Others maintain that they do this in honor of Saturn
; either because their religious principles are derived from the Idaei, who are supposed to have been driven out with Saturn and become the ancestors of the Jewish people; or else because, of the seven constellations which govern the lives of men, the star of Saturn moves in the topmost orbit and exercises peculiar influence, and also because most of the heavenly bodies move round their courses in multiples of seven. From The Histories, Book V

Again, the fact that a pagan associated Sabbath keeping with Saturn demonstrates that the Roman week's day of Saturn (Satur-day) was concurrent with what the Almighty calls the Sabbath day. Tacitus is an eyewitness from the first century who has no "axe to grind" in regards to when the Sabbath should be observed. He wrote this a mere 30 years after the destruction of the temple in Jerusalem.  
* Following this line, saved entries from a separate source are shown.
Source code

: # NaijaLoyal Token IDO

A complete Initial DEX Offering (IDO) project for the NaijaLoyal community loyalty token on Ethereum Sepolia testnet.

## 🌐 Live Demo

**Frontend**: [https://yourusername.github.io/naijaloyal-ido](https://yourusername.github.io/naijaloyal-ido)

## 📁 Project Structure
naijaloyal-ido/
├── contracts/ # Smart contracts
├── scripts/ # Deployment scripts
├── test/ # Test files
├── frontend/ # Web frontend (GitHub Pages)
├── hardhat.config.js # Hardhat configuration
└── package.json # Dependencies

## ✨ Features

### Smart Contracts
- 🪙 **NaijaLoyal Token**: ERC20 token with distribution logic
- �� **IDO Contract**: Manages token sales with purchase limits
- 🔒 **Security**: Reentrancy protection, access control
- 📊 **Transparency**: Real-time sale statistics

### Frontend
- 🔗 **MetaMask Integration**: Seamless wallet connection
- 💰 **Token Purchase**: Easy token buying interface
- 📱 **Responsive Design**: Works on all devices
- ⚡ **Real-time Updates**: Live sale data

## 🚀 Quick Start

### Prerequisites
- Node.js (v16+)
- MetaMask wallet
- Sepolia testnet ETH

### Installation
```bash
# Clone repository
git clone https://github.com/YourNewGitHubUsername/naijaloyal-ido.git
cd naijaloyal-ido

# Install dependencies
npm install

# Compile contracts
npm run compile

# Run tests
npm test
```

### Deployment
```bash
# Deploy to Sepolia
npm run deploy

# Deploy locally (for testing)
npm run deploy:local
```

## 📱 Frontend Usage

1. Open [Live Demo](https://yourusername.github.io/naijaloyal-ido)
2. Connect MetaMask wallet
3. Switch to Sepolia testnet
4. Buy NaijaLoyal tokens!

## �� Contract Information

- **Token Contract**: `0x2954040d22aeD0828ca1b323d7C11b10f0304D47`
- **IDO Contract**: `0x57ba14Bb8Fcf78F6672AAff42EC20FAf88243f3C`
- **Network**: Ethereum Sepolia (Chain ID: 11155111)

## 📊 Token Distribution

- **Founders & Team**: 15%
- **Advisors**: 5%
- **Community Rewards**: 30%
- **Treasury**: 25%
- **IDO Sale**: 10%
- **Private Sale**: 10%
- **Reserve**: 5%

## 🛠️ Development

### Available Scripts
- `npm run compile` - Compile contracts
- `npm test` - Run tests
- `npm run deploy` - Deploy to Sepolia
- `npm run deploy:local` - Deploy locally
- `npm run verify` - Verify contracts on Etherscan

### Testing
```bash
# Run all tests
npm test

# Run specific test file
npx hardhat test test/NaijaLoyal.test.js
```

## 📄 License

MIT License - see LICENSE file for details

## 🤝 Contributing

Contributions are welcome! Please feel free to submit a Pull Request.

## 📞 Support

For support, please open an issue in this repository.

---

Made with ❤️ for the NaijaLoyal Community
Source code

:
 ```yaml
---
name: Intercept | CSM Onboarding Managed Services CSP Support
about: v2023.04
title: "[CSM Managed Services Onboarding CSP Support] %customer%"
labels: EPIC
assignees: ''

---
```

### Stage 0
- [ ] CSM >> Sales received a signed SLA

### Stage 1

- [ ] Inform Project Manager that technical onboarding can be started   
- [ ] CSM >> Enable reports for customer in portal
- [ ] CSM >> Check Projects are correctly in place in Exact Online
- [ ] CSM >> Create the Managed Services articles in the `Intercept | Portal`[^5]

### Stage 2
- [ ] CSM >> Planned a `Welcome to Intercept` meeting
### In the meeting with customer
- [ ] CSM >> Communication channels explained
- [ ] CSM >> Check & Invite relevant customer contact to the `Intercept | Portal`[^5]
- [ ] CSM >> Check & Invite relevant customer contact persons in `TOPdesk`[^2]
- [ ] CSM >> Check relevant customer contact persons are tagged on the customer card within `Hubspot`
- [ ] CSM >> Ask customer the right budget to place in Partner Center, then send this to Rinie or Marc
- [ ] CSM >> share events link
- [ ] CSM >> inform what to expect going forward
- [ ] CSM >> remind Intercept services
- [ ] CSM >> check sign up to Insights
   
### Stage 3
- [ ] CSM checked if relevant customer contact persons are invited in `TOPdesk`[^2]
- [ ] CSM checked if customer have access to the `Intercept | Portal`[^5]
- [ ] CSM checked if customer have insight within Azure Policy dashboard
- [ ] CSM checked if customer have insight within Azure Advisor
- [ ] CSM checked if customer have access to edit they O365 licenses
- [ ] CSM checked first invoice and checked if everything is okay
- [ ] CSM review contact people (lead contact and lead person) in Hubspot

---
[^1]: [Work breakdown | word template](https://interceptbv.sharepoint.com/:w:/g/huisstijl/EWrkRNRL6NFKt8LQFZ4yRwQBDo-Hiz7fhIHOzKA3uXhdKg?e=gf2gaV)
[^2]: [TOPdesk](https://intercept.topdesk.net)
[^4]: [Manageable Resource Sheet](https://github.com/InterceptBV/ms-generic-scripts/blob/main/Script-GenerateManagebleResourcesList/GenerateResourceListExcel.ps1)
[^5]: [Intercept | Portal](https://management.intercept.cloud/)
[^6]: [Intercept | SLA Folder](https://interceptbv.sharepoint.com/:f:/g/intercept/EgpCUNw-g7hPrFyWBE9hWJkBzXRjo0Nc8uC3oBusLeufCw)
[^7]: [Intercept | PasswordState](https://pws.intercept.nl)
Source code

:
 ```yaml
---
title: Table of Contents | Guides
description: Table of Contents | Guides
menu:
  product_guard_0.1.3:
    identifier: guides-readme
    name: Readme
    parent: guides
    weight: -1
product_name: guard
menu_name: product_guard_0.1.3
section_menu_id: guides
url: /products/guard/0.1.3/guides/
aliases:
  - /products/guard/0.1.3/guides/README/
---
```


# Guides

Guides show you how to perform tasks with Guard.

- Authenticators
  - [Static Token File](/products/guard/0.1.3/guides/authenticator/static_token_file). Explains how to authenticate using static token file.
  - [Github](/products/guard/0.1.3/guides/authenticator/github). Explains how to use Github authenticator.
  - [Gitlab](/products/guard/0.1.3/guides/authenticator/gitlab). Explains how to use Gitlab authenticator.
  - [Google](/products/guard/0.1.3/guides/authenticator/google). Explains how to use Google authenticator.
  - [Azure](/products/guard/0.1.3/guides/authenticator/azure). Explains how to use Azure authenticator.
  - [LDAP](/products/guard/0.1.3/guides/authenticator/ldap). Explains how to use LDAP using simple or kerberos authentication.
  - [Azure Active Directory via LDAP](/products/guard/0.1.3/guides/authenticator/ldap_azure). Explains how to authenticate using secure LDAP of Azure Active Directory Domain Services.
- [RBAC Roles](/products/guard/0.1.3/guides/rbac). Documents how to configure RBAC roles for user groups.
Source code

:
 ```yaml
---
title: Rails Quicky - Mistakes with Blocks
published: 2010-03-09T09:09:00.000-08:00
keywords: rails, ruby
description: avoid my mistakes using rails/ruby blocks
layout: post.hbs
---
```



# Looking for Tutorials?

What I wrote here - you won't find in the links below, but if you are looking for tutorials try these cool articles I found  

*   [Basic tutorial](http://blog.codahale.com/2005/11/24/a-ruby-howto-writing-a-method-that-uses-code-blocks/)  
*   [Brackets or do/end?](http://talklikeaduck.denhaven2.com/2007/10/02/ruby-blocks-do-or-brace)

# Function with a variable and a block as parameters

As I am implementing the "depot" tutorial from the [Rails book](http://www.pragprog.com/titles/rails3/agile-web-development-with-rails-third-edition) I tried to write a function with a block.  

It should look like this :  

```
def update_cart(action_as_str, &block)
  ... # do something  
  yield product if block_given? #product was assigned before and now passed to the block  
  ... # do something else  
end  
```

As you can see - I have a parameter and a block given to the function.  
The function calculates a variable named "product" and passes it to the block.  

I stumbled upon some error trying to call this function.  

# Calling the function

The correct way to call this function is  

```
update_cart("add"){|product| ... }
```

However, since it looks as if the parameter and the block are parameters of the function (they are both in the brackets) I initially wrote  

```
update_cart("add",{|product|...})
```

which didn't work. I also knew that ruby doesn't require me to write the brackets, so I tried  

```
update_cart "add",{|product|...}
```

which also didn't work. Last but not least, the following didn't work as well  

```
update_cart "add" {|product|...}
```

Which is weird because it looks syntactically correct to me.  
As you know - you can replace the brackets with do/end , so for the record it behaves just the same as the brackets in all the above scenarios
So we can clearly see that the same Sabbath that the Messiah kept is associated with the “day of Saturn” or Saturday. This does in no way mean that we keep a Saturday Sabbath, but rather that the Roman Saturday falls on the same day as the Scriptural Sabbath.

Now that we know that Yehoshua the Messiah kept the Sabbath on the same day as the Pharisees and the rest of the Jewish people. History proves to us that the Jews of today keep the exact same 7th day Sabbath as the Messiah did 2000 years ago. To think otherwise is evil and is ignoring these proofs.

You see, all Jewish people, even many who did not learn of other calendars, who were scattered all around the world, ALL agreed on when the Sabbath was when they eventually were able to make contact with other Jews because of the advance of technology. There were none that disagreed on when the Sabbath was.

Another source that we can use is that of the Muslim calendar, which is about 3,000 years old, where they faithfully kept the day before the Sabbath as their "holy day", and look, what day do they keep today? It is still the same today as it was 3,000 years ago.

And lastly, we have the faithful Christian (Roman) calendar that has preserved the weekly cycle from the time of the Messiah up until this very day.

I truly hope this helps those who are new to this and found this article to be of use. I also hope that it opens the eyes of those who were deceived by the many false teaching that are floating around.